GS: Is that what Pop Art is all about?
AW: Yes. It’s liking things.
GS: And liking things is like being a machine?
AW: Yes, because you do the same thing every time. You do it over and over again.
GS: And you approve of that?
AW: Yes, because it’s all fantasy. It’s hard to be creative and it’s also hard not to think what you do is creative or hard not to be called creative because everybody is always talking about that and individuality Everybody’s always being creative. And it’s so funny when you say things aren’t, like the shoe I would draw for an advertisement was called a “creation” but the drawing of it was not. But I guess I believe in both ways. All these people who aren’t very good should be really good. Everybody is too good now, really.

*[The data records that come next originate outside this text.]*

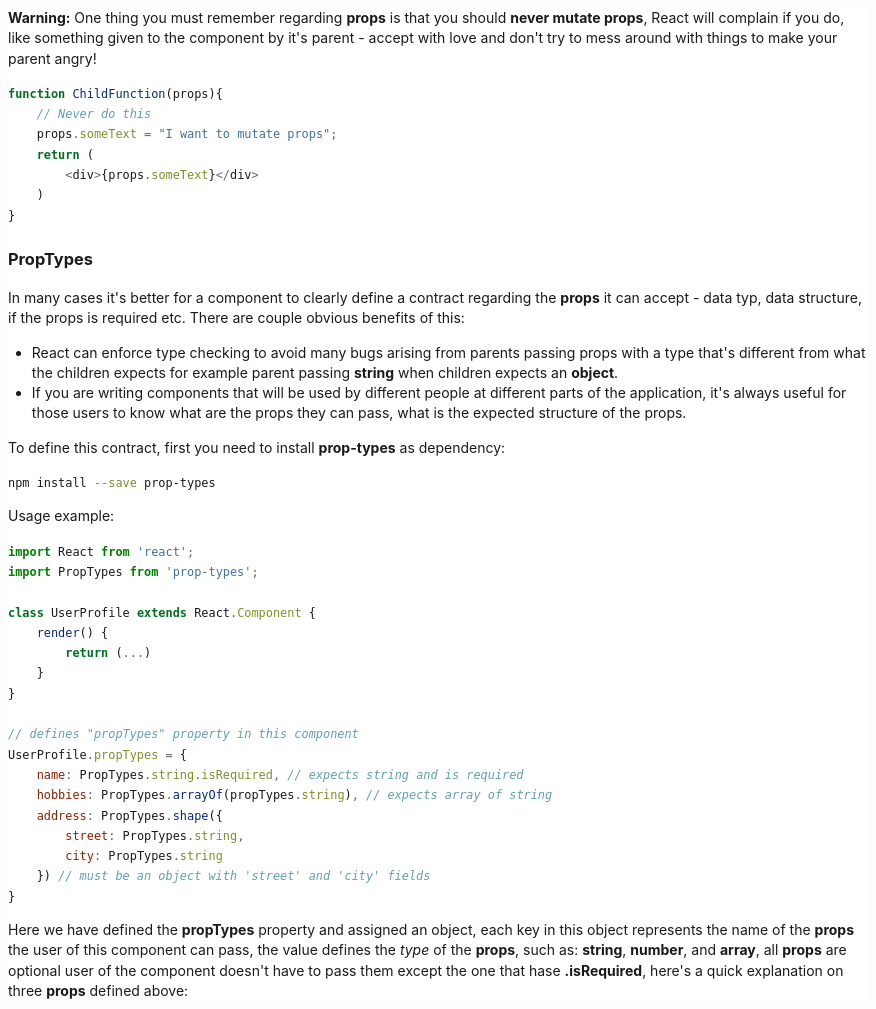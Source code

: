 **Warning:** One thing you must remember regarding **props** is that you should **never mutate props**, React will complain if you do, like something given to the component by it's parent - accept with love and don't try to mess around with things to make your parent angry!

```javascript
function ChildFunction(props){
	// Never do this
	props.someText = "I want to mutate props";
	return (
		<div>{props.someText}</div>
	)
}
```
### PropTypes

In many cases it's better for a component to clearly define a contract regarding the **props** it can accept - data typ, data structure, if the props is required etc. There are couple obvious benefits of this:

* React can enforce type checking to avoid many bugs arising from parents passing props with a type that's different from what the children expects for example parent passing **string** when children expects an **object**.
* If you are writing components that will be used by different people at different parts of the application, it's always useful for those users to know what are the props they can pass, what is the expected structure of the props.

To define this contract, first you need to install **prop-types** as dependency:
```sh
npm install --save prop-types
```
Usage example:
```javascript
import React from 'react';
import PropTypes from 'prop-types';

class UserProfile extends React.Component {
	render() {
		return (...)
	}
}

// defines "propTypes" property in this component
UserProfile.propTypes = {
	name: PropTypes.string.isRequired, // expects string and is required
	hobbies: PropTypes.arrayOf(propTypes.string), // expects array of string
	address: PropTypes.shape({
		street: PropTypes.string,
		city: PropTypes.string
	}) // must be an object with 'street' and 'city' fields
}
```
Here we have defined the **propTypes** property and assigned an object, each key in this object represents the name of the **props** the user of this component can pass, the value defines the *type* of the **props**, such as: **string**, **number**, and **array**, all **props** are optional user of the component doesn't have to pass them except the one that hase **.isRequired**, here's a quick explanation on three **props** defined above:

Like, how many actors are there? There are millions of actors. They’re all pretty good. And how many painters are there? Millions of painters and all pretty good. How can you say one style is better than another? You ought to be able to be an Abstract-Expressionist next week, or a Pop artist, or a realist, without feeling you’ve given up something. I think the artists who aren’t very good should become like everybody else so that people would like things that aren’t very good. It’s already happening. All you have to do is read the magazines and the catalogues. It’s this style or that style, this or that image of man—but that really doesn’t make any difference. Some artists get left out that way, and why should they?